Required work: Report each line of the entries below that has the word "factors" in it.

Available data:
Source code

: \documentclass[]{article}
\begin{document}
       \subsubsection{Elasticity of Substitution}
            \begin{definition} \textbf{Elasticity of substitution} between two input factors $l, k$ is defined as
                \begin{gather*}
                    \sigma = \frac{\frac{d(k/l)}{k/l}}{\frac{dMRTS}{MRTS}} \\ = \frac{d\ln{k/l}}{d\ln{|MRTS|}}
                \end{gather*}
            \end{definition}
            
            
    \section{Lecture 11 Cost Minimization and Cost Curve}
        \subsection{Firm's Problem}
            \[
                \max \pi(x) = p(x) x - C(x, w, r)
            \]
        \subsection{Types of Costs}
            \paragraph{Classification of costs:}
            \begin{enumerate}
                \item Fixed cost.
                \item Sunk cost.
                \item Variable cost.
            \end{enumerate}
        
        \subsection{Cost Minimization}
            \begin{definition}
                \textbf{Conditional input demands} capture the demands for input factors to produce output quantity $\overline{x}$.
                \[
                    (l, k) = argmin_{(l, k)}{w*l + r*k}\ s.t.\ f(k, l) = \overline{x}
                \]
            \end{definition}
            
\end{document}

Result below:
            \begin{definition} \textbf{Elasticity of substitution} between two input factors $l, k$ is defined as
                \textbf{Conditional input demands} capture the demands for input factors to produce output quantity $\overline{x}$.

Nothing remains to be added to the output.